Personal tools
You are here: Home Library Radioactive Waste PFS/GOSHUTE HIGH-LEVEL STORAGE Bennett thwarts funding for federal lawyers
Document Actions

Bennett thwarts funding for federal lawyers

Democratic and Republican representatives in Utah and Nevada joined forces to oppose permanent high-level radioactive storage in their states and to support leaving the radioactive waste at reactor sites.

Date: Saturday, November 12

Congress may have hampered a federal agency's ability to ensure the safe shipment of highly radioactive waste if it were to be sent to Utah.

Sen. Bob Bennett, R-Utah, convinced a congressional committee to cut the funding for two federal Department of Transportation lawyers who would oversee legal challenges of safety requirements for shipping spent reactor fuel to Utah.

"I am pleased that the House conferees receded to the Senate language in the final bill and agree that this is not a proper role for the federal government," said Bennett, a member of the conference committee. "I remain committed to fight against any effort to bring spent nuclear fuel to Utah, and firmly believe that this waste should be stored where it currently is until we work out the economics and technology to reprocess it."

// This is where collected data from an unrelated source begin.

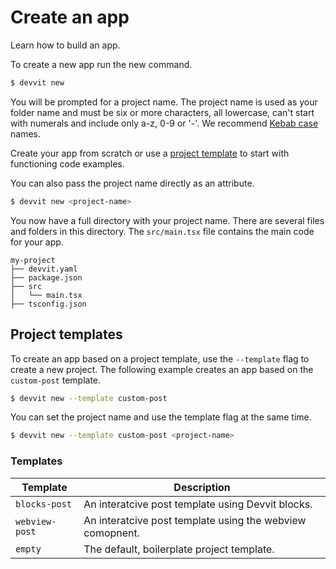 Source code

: # Create an app

Learn how to build an app.

To create a new app run the new command.

```bash
$ devvit new
```

You will be prompted for a project name. The project name is used as your folder name and must be six or more characters, all lowercase, can't start with numerals and include only a-z, 0-9 or '-'. We recommend [Kebab case](https://developer.mozilla.org/en-US/docs/Glossary/Kebab_case) names.

Create your app from scratch or use a [project template](#templates) to start with functioning code examples.

You can also pass the project name directly as an attribute.

```bash
$ devvit new <project-name>
```

You now have a full directory with your project name. There are several files and folders in this directory. The `src/main.tsx` file contains the main code for your app.

```text
my-project
├── devvit.yaml
├── package.json
├── src
│   └── main.tsx
├── tsconfig.json
```

## Project templates

To create an app based on a project template, use the `--template` flag to create a new project. The following example creates an app based on the `custom-post` template.

```bash
$ devvit new --template custom-post
```

You can set the project name and use the template flag at the same time.

```bash
$ devvit new --template custom-post <project-name>
```

### Templates

| Template       | Description                                               |
| -------------- | --------------------------------------------------------- |
| `blocks-post`  | An interatcive post template using Devvit blocks.         |
| `webview-post` | An interatcive post template using the webview comopnent. |
| `empty`        | The default, boilerplate project template.                |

A House subcommittee earlier this year had approved funding for two lawyers for the Pipeline and Hazardous Materials Safety Administration.

But the agency was not mounting a legal battle to force the waste on Utah, or paying the legal expenses for a private company, James Wiggens said in July. Wiggens is director of policy and government affairs at the agency, which oversees transportation safety for all kinds of hazardous material.

"We don't care where it's going, how it's going or when it's going," he said. "Our focus here is just making sure it gets there safely."

The two lawyers would deal with safety issues and legal challenges over whether hazardous material shipments are following safety regulations - including any shipments to Skull Valley in Utah.

It was the specific naming of Skull Valley that bothered Bennett, spokeswoman Mary Jane Collipriest said.

Minnesota-based Private Fuel Storage LLC has proposed a private storage facility on the Goshute Indian Reservation in Skull Valley for highly radioactive spent fuel from commercial power reactors across the country.

The 820-acre site would hold 44,000 tons of spent fuel in steel and concrete casks set on concrete pads.

Bennett also added a provision to the bill that "denies funding for new positions to administer activities related to shipment of spent nuclear fuel and high-level radioactive waste to a private interim storage facility."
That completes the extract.